From the profile view, it's difficult to discern the new-generation 300 from its predecessor, though careful examination will reveal more pronounced fender arches fore and aft, as well as new detailing behind the rear wheel. The tail of the sedan has received much more aggressive updating, with a new valance that integrates smoothly into the upper and lower portions of the 300's posterior, allowing for muscular-looking exhaust outlets – even on our V6 tester. The LED taillights are both bright and beautiful at night, and although we don't mind the chrome detailing on the lamps themselves, the shiny trim along the trunk sill is a bit much.

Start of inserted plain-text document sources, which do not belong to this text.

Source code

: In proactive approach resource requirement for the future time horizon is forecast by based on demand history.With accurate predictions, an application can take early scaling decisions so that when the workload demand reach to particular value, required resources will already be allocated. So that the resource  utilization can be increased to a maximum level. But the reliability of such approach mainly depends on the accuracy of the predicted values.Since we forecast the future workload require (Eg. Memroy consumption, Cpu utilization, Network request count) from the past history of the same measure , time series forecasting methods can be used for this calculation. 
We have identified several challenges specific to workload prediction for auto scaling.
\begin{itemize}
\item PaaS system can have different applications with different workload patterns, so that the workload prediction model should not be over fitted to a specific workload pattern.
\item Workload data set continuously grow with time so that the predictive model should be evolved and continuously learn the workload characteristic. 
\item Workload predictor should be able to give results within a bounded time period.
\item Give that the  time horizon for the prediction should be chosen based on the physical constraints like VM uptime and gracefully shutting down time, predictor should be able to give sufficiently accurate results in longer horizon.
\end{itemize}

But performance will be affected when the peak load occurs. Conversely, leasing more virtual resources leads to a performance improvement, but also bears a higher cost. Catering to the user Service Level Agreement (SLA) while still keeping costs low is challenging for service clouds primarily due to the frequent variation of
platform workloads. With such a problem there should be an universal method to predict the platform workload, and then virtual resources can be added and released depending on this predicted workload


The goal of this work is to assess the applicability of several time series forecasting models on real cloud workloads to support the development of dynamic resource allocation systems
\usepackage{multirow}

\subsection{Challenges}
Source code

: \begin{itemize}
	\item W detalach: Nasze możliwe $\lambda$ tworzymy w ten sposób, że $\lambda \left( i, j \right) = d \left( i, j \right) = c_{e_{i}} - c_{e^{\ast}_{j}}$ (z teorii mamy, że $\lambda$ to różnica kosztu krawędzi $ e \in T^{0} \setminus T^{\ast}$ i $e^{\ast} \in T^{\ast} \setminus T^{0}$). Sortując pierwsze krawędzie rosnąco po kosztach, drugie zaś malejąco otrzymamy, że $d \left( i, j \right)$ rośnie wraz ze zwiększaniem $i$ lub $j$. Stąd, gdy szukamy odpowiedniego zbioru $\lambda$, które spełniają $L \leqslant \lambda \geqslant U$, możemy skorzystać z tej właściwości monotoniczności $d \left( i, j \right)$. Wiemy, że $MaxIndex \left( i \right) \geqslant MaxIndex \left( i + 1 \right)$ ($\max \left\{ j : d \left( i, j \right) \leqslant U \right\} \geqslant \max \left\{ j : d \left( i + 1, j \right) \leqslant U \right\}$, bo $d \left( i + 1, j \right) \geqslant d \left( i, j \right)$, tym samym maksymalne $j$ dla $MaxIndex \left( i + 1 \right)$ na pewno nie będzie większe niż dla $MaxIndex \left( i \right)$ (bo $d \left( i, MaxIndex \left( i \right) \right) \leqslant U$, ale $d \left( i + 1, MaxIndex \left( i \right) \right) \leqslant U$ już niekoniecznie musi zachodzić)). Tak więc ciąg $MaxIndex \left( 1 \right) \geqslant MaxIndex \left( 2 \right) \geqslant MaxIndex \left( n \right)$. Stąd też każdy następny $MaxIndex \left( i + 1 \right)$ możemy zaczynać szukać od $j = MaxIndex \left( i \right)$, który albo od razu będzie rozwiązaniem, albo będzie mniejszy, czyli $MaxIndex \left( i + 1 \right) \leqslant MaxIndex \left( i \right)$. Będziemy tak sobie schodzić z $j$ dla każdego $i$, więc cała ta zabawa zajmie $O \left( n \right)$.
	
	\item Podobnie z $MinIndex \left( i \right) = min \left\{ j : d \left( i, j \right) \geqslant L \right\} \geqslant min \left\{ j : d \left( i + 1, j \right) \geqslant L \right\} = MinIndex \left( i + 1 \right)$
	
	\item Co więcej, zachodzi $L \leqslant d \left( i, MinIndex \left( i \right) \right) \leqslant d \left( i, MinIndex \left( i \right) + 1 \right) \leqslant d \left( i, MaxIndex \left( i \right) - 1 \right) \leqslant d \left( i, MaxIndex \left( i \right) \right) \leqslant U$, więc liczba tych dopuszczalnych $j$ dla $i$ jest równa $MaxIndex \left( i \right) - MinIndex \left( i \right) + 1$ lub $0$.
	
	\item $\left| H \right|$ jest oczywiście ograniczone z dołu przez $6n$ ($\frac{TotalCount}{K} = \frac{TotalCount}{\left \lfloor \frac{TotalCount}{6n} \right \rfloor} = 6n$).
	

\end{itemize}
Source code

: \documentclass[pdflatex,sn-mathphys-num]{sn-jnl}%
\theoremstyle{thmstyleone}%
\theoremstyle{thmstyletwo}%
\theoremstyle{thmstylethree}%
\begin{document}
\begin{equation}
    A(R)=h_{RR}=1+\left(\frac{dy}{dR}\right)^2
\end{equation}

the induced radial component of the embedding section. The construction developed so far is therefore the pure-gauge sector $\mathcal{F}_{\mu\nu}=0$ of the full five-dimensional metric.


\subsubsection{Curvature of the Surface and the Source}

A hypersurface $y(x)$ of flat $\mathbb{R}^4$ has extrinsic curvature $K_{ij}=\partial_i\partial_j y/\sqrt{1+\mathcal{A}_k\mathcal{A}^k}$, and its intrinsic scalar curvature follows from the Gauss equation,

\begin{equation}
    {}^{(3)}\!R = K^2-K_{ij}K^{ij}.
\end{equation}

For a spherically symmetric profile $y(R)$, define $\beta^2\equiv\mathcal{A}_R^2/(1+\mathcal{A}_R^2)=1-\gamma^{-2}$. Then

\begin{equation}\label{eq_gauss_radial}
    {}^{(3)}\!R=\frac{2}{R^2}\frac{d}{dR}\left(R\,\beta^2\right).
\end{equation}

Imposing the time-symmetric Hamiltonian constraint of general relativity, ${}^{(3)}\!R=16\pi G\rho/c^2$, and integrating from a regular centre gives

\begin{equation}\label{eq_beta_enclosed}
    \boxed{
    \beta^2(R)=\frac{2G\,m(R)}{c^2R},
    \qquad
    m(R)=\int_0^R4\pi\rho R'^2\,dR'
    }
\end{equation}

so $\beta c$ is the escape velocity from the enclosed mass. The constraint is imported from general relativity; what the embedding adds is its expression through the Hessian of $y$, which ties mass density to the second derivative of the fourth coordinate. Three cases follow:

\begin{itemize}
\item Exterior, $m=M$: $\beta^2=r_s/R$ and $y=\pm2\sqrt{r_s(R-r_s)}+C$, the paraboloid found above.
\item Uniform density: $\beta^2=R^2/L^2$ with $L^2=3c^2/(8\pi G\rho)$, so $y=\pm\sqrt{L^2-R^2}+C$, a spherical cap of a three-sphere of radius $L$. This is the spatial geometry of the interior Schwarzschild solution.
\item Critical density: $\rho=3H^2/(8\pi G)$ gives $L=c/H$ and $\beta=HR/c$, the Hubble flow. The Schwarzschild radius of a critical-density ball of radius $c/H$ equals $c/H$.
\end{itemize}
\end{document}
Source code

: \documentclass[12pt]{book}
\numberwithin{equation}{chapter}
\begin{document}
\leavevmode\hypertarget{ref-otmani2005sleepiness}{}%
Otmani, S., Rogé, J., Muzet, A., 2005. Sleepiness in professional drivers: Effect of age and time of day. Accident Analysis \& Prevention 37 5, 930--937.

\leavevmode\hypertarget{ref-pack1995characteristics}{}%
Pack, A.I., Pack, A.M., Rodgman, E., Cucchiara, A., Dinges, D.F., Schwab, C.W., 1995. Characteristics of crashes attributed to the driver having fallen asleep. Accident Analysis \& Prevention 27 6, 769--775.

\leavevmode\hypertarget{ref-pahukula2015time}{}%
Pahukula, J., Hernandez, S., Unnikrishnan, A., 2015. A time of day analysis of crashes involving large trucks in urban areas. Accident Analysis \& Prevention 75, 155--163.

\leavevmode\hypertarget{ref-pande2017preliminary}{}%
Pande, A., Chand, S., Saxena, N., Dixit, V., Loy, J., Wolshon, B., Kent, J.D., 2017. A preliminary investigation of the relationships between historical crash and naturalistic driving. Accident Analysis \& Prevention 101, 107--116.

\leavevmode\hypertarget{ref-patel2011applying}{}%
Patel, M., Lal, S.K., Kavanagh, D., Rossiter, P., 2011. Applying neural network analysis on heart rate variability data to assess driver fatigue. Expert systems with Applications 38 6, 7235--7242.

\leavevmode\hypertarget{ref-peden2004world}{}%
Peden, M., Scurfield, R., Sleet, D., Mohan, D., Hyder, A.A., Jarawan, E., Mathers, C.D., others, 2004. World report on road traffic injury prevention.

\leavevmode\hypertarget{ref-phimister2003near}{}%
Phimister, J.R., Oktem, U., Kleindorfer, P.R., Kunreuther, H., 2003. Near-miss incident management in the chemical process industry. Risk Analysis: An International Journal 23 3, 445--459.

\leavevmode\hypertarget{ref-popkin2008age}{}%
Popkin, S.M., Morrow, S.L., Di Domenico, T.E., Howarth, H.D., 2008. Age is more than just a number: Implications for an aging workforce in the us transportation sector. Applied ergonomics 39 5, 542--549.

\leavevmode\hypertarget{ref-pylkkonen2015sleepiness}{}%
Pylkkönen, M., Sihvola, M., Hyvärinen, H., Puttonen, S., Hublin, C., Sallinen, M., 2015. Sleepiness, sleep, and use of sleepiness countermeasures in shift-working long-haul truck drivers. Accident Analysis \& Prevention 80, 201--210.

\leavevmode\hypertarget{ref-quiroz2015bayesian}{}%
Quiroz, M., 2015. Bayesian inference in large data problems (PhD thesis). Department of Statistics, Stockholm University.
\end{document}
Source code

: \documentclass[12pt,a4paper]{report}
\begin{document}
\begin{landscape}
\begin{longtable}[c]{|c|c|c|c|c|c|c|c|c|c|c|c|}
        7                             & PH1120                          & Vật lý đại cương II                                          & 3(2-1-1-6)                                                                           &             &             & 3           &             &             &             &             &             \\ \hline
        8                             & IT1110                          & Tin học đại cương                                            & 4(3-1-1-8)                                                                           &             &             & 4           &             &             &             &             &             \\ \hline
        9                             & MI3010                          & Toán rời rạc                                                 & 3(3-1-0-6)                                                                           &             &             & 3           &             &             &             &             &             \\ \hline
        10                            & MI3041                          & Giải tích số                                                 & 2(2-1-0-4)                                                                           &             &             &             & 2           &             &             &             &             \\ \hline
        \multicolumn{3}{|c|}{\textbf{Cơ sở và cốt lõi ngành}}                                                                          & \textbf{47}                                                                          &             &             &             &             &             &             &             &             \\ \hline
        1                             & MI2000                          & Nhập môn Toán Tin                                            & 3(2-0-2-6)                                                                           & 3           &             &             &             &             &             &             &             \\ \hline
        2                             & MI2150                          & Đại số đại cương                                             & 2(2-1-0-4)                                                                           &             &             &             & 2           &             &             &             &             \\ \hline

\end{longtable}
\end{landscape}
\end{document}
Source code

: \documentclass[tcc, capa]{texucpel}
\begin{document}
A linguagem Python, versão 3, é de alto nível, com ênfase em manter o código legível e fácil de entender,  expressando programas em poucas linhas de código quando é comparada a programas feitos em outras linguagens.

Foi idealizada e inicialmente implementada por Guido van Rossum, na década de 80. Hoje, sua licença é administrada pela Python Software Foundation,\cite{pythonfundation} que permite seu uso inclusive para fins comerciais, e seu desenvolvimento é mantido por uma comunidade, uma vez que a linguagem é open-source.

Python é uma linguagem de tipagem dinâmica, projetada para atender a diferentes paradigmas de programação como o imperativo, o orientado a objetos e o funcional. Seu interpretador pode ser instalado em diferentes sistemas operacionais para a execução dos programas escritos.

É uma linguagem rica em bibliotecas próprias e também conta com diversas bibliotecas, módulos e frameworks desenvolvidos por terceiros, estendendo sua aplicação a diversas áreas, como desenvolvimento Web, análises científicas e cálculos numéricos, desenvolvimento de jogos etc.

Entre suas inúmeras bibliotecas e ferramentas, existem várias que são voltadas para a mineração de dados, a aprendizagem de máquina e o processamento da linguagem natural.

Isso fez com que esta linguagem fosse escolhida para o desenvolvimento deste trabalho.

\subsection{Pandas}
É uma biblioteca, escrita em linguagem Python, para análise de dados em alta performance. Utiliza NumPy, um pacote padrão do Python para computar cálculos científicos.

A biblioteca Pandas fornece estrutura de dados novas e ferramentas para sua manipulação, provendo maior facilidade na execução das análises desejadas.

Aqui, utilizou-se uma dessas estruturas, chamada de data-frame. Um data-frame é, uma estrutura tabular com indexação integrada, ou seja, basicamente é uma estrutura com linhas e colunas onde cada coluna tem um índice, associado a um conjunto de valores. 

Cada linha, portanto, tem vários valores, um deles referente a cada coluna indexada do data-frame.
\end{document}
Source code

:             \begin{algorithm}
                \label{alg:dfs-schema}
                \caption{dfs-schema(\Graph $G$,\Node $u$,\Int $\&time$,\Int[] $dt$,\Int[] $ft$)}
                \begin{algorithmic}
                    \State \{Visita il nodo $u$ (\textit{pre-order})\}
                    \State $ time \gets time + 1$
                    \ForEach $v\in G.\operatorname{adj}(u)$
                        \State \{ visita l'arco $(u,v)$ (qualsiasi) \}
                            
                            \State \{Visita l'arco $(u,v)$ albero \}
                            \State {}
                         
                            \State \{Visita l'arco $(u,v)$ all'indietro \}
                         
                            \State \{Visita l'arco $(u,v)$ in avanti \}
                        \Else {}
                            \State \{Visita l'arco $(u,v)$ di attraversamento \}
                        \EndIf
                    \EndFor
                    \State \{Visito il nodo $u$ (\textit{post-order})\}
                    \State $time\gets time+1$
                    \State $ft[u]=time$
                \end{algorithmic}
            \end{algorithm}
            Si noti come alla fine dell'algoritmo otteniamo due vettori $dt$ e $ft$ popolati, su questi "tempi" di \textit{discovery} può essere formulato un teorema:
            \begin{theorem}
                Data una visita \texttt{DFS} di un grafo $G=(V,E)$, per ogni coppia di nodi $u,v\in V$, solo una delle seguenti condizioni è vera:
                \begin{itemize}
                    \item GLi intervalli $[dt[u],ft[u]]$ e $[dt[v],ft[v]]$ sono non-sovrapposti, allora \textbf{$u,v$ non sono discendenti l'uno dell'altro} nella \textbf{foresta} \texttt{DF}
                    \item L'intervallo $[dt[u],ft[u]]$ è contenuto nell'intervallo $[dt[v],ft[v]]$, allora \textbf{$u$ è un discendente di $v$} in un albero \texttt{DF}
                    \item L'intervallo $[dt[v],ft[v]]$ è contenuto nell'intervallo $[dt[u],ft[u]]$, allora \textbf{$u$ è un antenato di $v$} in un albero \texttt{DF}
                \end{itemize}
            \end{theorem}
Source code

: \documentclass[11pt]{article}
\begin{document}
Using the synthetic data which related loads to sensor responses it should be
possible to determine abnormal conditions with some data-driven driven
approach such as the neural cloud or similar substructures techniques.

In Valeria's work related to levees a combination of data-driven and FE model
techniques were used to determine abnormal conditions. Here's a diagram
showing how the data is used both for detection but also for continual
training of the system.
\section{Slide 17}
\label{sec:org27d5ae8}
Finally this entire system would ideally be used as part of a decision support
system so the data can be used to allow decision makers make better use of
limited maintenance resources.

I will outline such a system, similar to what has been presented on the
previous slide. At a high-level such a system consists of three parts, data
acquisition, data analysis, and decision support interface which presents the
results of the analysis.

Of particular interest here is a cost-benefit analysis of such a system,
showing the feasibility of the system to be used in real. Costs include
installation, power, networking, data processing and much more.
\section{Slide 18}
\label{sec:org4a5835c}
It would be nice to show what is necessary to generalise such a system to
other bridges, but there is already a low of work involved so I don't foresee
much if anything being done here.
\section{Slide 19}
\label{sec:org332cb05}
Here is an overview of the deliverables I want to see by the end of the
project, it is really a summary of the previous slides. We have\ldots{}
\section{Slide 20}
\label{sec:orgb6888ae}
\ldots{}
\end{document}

While the 2011 Chrysler 300 may still wear its older sibling's hand-me-down skirt outside, its cockpit has benefited fully from the Pentastar's interior renaissance. A single piece, soft-touch dash stretches between both A-pillars and integrates flawlessly with the front door panels. Compared to the clunky center stack and cheap plastics of the old machine, the new cabin has been improved by several orders of magnitude. The centerpiece of the dash is the same 8.4-inch LCD touchscreen interface found elsewhere in the Chrysler lineup. As massive as it is quick, the new piece of kit puts most other infotainment systems to shame, at least in the graphics department.
The interface is a little cumbersome when it comes to actually managing mobile media players, but climate, radio and navigation settings are intuitive and blisteringly quick. Check out the Short Cut below for a quick demonstration.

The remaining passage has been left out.